Les nouvelles sanctions britanniques – à l’encontre de six sociétés fournissant des équipements et des armes militaires et de huit personnes – visent à accélérer la pression économique sur l’armée russe et les élites du Kremlin, a déclaré le ministère britannique des affaires étrangères.
Le ministre des affaires étrangères, James Cleverly, a souligné le rôle de l’Ukraine dans la guerre, dans laquelle elle a «démontré» au président russe Vladimir Poutine qu’elle ne se rendrait pas à la «tyrannie» malgré les attaques «aveugles» de l’armée russe contre des zones et des infrastructures civiles.
«Nous ne pouvons pas le laisser réussir. Nous devons accroître notre soutien. Ces nouvelles sanctions accélèrent la pression économique sur Poutine, sapent sa machine de guerre et aident l’Ukraine à s’affirmer», a confié M. Cleverly.
«La Russie n’aura pas accès aux actifs que nous avons gelés tant qu’elle n’aura pas mis fin, une fois pour toutes, à ses menaces contre la souveraineté et l’intégrité territoriale de l’Ukraine», a-t-il déclaré.
Parmi les entreprises sanctionnées figurent le fabricant de drones CST, le fabricant de pièces et de composants d’hélicoptères RT-Komplekt et Oborologistics, qui gère et transporte des équipements militaires vers les lignes de front. Topaz, une société de logiciels impliquée dans l’aviation militaire, a également été sanctionnée.
À leur tour, un groupe d’individus dont la relation et la loyauté envers le président Poutine les ont aidés à amasser leur fortune ont également été sanctionnés. Il s’agit notamment de Boris Titov, membre éminent de l’association des employeurs russes, de Viktor Miachin, propriétaire d’Aerostart, une entreprise russe de maintenance et de réparation d’avions, et de Sergei Rudnov, propriétaire du média Regum.
Depuis le début de l’invasion russe il y a près d’un an, le Royaume-Uni a sanctionné plus de 1 300 personnes et entreprises pour leurs liens étroits avec le Kremlin, en plus de lancer une autre série de restrictions «sans précédent», avec ses partenaires internationaux, contre les sources de financement de l’État russe.
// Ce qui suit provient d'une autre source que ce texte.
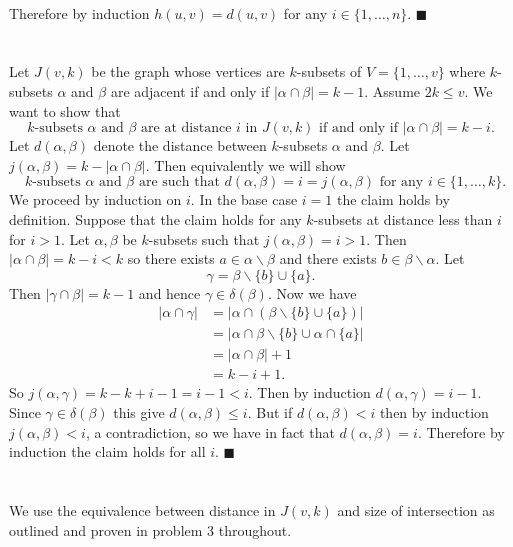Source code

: \documentclass[letterpaper,12pt,oneside,onecolumn]{article}
\newcommand{\1}{\mathbbm{1}}
\begin{document}
\paragraph{}
Therefore by induction $h(u,v) = d(u,v)$ for any $i \in \{1,\dots, n\}$. $\blacksquare$

\section{}
Let $J(v,k)$ be the graph whose vertices are $k$-subsets of $V = \{1,\dots,v\}$ where $k$-subsets $\alpha$ and $\beta$ are adjacent if and only if $|\alpha \cap \beta | = k-1$. Assume $2k \leq v$. We want to show that $$\text{$k$-subsets $\alpha$ and $\beta$ are at distance $i$ in $J(v,k)$ if and only if $|\alpha \cap \beta | = k-i$}.$$
Let $d(\alpha,\beta)$ denote the distance between $k$-subsets $\alpha$ and $\beta$. Let $j(\alpha, \beta) = k - |\alpha \cap \beta|$. Then equivalently we will show
$$\text{ $k$-subsets $\alpha$ and $\beta$ are such that $d(\alpha, \beta) = i = j(\alpha, \beta)$ for any $i \in \{1, \dots, k\}$}.$$
We proceed by induction on $i$. In the base case $i=1$ the claim holds by definition. Suppose that the claim holds for any $k$-subsets at distance less than $i$ for $i>1$. Let $\alpha, \beta$ be $k$-subsets such that $j(\alpha, \beta) = i > 1$.  Then 
$|\alpha \cap \beta| = k -i < k$
so there exists $a \in \alpha\backslash\beta$ and there exists $b \in \beta\backslash\alpha$.  Let $$\gamma = \beta \backslash \{b\} \cup \{a\}.$$
Then $|\gamma \cap \beta | = k-1$ and hence $\gamma \in \delta(\beta)$. Now we have
\begin{align*}
|\alpha \cap \gamma | &= | \alpha \cap (\beta \backslash \{b\} \cup \{a\})| \\
&= | \alpha \cap \beta \backslash\{b\} \cup \alpha \cap \{a\}| \\
&=|\alpha \cap \beta | + 1 \\
&= k - i + 1.
\end{align*}
So $j(\alpha, \gamma) = k - k + i -1 = i -1 < i$. Then by induction $d(\alpha, \gamma) = i-1$. Since $\gamma \in \delta(\beta)$ this give $d(\alpha, \beta) \leq i$. But if $d(\alpha,\beta) < i$ then by induction $j(\alpha, \beta) < i$, a contradiction, so we have in fact that $d(\alpha, \beta) = i$. Therefore by induction the claim holds for all $i$. $\blacksquare$
\section{}
\paragraph{}
We use the equivalence between distance in $J(v,k)$ and size of intersection as outlined and proven in problem $3$ throughout.
\end{document}
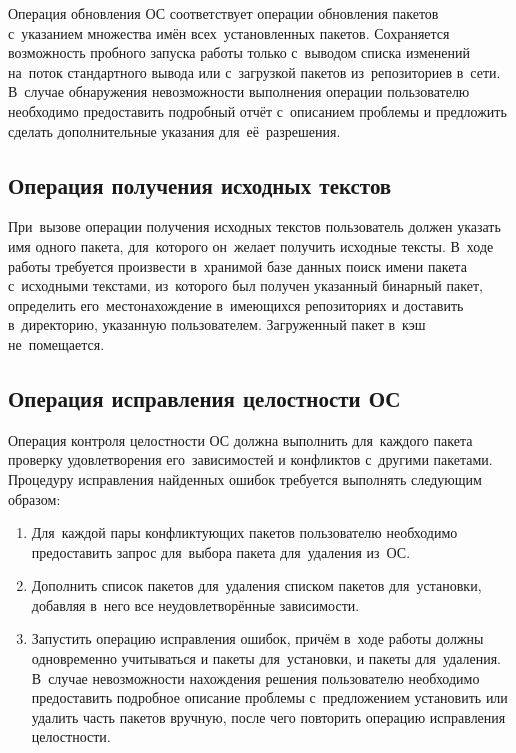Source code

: Операция обновления ОС соответствует операции обновления пакетов с~указанием множества имён всех~установленных пакетов.
Сохраняется возможность пробного запуска работы только с~выводом списка изменений на~поток стандартного вывода или с~загрузкой пакетов из~репозиториев в~сети.
В~случае обнаружения невозможности выполнения операции пользователю необходимо предоставить подробный отчёт с~описанием проблемы и предложить сделать дополнительные указания для~её~разрешения.

\subsection{Операция получения исходных текстов}

При~вызове операции получения исходных текстов пользователь должен указать имя одного пакета,
для~которого он~желает получить исходные тексты.
В~ходе работы требуется произвести в~хранимой базе данных   поиск имени пакета с~исходными текстами,
из~которого был получен указанный бинарный пакет, 
определить его~местонахождение в~имеющихся репозиториях и доставить в~директорию, указанную пользователем.
Загруженный пакет в~кэш не~помещается.

\subsection{Операция исправления целостности ОС}

Операция контроля целостности ОС должна выполнить  для~каждого пакета  проверку удовлетворения его~зависимостей и конфликтов с~другими пакетами.
Процедуру исправления найденных ошибок требуется выполнять следующим образом:

\begin{enumerate}

\item {
Для~каждой пары конфликтующих пакетов пользователю необходимо предоставить запрос для~выбора пакета для~удаления из~ОС.
}

\item {
Дополнить список пакетов для~удаления списком пакетов для~установки,
добавляя в~него все неудовлетворённые зависимости.
}

\item {
Запустить операцию  исправления ошибок, 
причём в~ходе работы должны одновременно учитываться и пакеты для~установки, и пакеты для~удаления.
В~случае невозможности нахождения решения пользователю необходимо предоставить подробное описание проблемы с~предложением установить или удалить часть пакетов вручную,
после чего повторить операцию исправления целостности.
}

\end{enumerate}

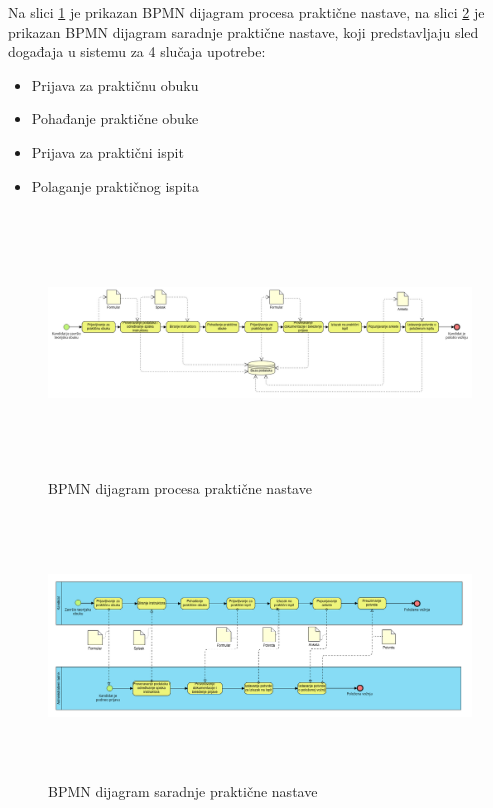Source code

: 

Na slici \ref{fig:bpmnP_podnosenje_zahteva} je prikazan BPMN dijagram procesa praktične nastave, 
na slici \ref{fig:bpmnS_podnosenje_zahteva} je prikazan BPMN dijagram saradnje praktične nastave, 
koji predstavljaju sled događaja u sistemu za 4 slučaja upotrebe:
\begin{itemize}
    \item Prijava za praktičnu obuku
    \item Pohađanje praktične obuke
    \item Prijava za praktični ispit
    \item Polaganje praktičnog ispita
\end{itemize}

\begin{figure}[H]
    \begin{center}
        \includegraphics[width=170mm, height=70mm]{Diagrams/bpmnP_prakticna_nastava.png}
    \end{center}
    \caption {BPMN dijagram procesa praktične nastave}
    \label{fig:bpmnP_podnosenje_zahteva}

\end{figure}

\begin{figure}[H]
    \begin{center}
        \includegraphics[width=170mm, height=70mm]{Diagrams/bpmnS_prakticna_nastava.png}
    \end{center}
    \caption {BPMN dijagram saradnje praktične nastave}
    \label{fig:bpmnS_podnosenje_zahteva}

\end{figure}

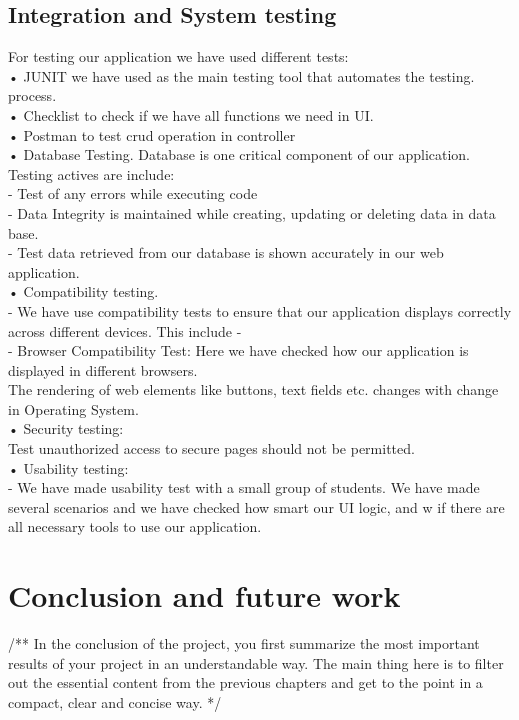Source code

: \documentclass{scrartcl}
\begin{document}
\subsection{Integration and System testing}
For testing  our application we have used different tests:\\
• JUNIT we have used as the main testing tool that automates the testing.\\ process.\\
• Checklist to check if we have all functions we need in UI.\\
• Postman to test crud operation in controller\\
• Database Testing. Database is one critical component of our application. Testing actives are include:\\
 - Test of any errors while executing code\\
 - Data Integrity is maintained while creating, updating or deleting data in data base.\\
 - Test data retrieved from our database is shown accurately in our web application.\\
• Compatibility testing.\\
 - We have use compatibility tests to ensure that our application displays correctly across different devices. This include -\\
 - Browser Compatibility Test: Here we have checked how our application is displayed in different browsers.\\
   The rendering of web elements like buttons, text fields etc. changes with change in Operating System.\\
• Security testing: \\
   Test unauthorized access to secure pages should not be permitted.\\
• Usability testing:\\
  - We have made usability test with a small group of students. We have made several scenarios and we have checked how smart our UI logic, and w if there are all necessary tools to use our application.\\



\section{Conclusion and future work}
/**
 In the conclusion of the project, you first summarize the most important results of your project in an understandable way. The main thing here is to filter out the essential content from the previous chapters and get to the point in a compact, clear and concise way.
*/
\lipsum[6-7]
\end{document}
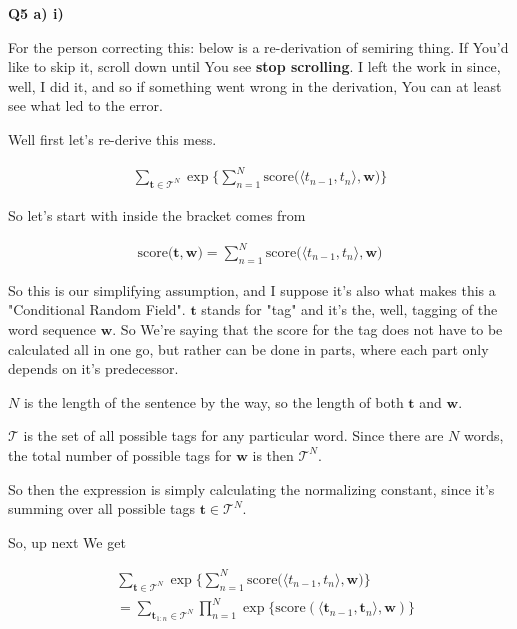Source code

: \documentclass{article}
\begin{document}
	
\newpage

\textbf{Q5 a) i)}

	For the person correcting this: below is a re-derivation of semiring thing. If You'd like to skip it, scroll down until You see \textbf{stop scrolling}. I left the work in since, well, I did it, and so if something went wrong in the derivation, You can at least see what led to the error.

	Well first let's re-derive this mess.
	
	\begin{align}
		\sum_{\mathbf{t}\in\mathcal{T}^N} \exp\bigg\{ \sum^N_{n=1} \text{score}\big( \langle t_{n-1}, t_n \rangle, \mathbf{w} \big) \bigg\}
	\end{align}	
	
	So let's start with inside the bracket comes from
	
	\begin{align}
		\text{score}\big(\mathbf{t}, \mathbf{w} \big) = \sum^N_{n=1} \text{score}\big( \langle t_{n-1}, t_n \rangle, \mathbf{w} \big)
	\end{align}
	
	So this is our simplifying assumption, and I suppose it's also what makes this a "Conditional Random Field". $\mathbf{t}$ stands for "tag" and it's the, well, tagging of the word sequence $\mathbf{w}$. So We're saying that the score for  the tag does not have to be calculated all in one go, but rather can be done in parts, where each part only depends on it's predecessor. 
	
	$N$ is the length of the sentence by the way, so the length of both $\mathbf{t}$ and $\mathbf{w}$. 
	
	$\mathcal{T}$ is the set of all possible tags for any particular word. Since there are $N$ words, the total number of possible tags for $\mathbf{w}$ is then $\mathcal{T}^N$.
	
	So then the expression is simply calculating the normalizing constant, since it's summing over all possible tags $\mathbf{t}\in\mathcal{T}^N$.
	
	So, up next We get
	
	\begin{align}
		&\sum_{\mathbf{t}\in\mathcal{T}^N} \exp\bigg\{ \sum^N_{n=1} \text{score}\big( \langle t_{n-1}, t_n \rangle, \mathbf{w} \big) \bigg\}\\
		&= \sum_{\mathbf{t}_{1:n}\in\mathcal{T}^N} \prod^N_{n=1} \exp \big\{ \text{score}(\langle \mathbf{t}_{n-1}, \mathbf{t}_n \rangle, \mathbf{w}) \big\}
	\end{align}	
	
\end{document}
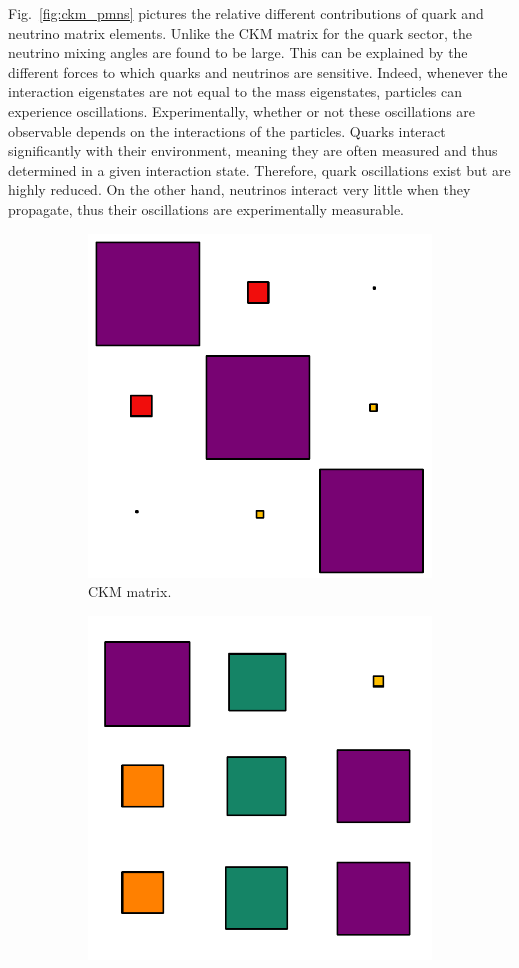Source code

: Fig.~\ref{fig:ckm_pmns} pictures the relative different contributions of quark and neutrino matrix elements.
Unlike the CKM matrix for the quark sector, the neutrino mixing angles are found to be large.
This can be explained by the different forces to which quarks and neutrinos are sensitive.
Indeed, whenever the interaction eigenstates are not equal to the mass eigenstates, particles can experience oscillations.
Experimentally, whether or not these oscillations are observable depends on the interactions of the particles.
Quarks interact significantly with their environment, meaning they are often measured and thus determined in a given interaction state.
Therefore, quark oscillations exist but are highly reduced.
On the other hand, neutrinos interact very little when they propagate, thus their oscillations are experimentally measurable.
\begin{figure}[h]
  \centering
  \begin{subfigure}[t]{0.48\textwidth}
    \centering
    \includegraphics[height=0.7\textwidth]{neutrinophysics/fig_neutrinophysics/ckm_draw.pdf}
    \captionsetup{justification=justified}
    \caption{CKM matrix.
      \label{subfig:ckm}}
  \end{subfigure}
  \hfill
  \begin{subfigure}[t]{0.48\textwidth}
    \centering
    \includegraphics[height=0.7\textwidth]{neutrinophysics/fig_neutrinophysics/upmns_draw.pdf}

\end{subfigure}
\end{figure}
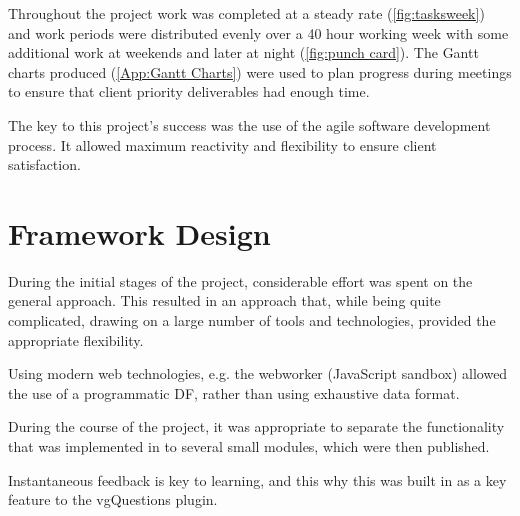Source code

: Throughout the project work was completed at a steady rate (\autoref{fig:tasksweek}) and work periods were distributed evenly over a 40 hour working week with some additional work at weekends and later at night (\autoref{fig:punch card}). The Gantt charts produced (\cref{App:Gantt Charts}) were used to plan progress during meetings to ensure that client priority deliverables had enough time.

The key to this project's success was the use of the agile software development process. It allowed maximum reactivity and flexibility to ensure client satisfaction.









\section{Framework Design}


During the initial stages of the project, considerable effort was spent on the general approach. This resulted in an approach that, while being quite complicated, drawing on a large number of tools and technologies, provided the appropriate flexibility.

Using modern web technologies, e.g. the \gls{webworker} (JavaScript sandbox) allowed the use of a programmatic \gls{DF}, rather than using exhaustive data format.

During the course of the project, it was appropriate to separate the functionality that was implemented in to several small modules, which were then published.

Instantaneous feedback is key to learning, and this why this was built in as a key feature to the \gls{vgQuestions} plugin.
En retour, des actifs d’une valeur de plus de 20 milliards de livres (22,5 milliards d’euros) ont été gelés, l’exportation de machines et d’équipements de transport a été réduite de 98 % et les permis de voyage ont été restreints pour des dizaines de personnes en raison de leurs liens avec le président Poutine et son gouvernement.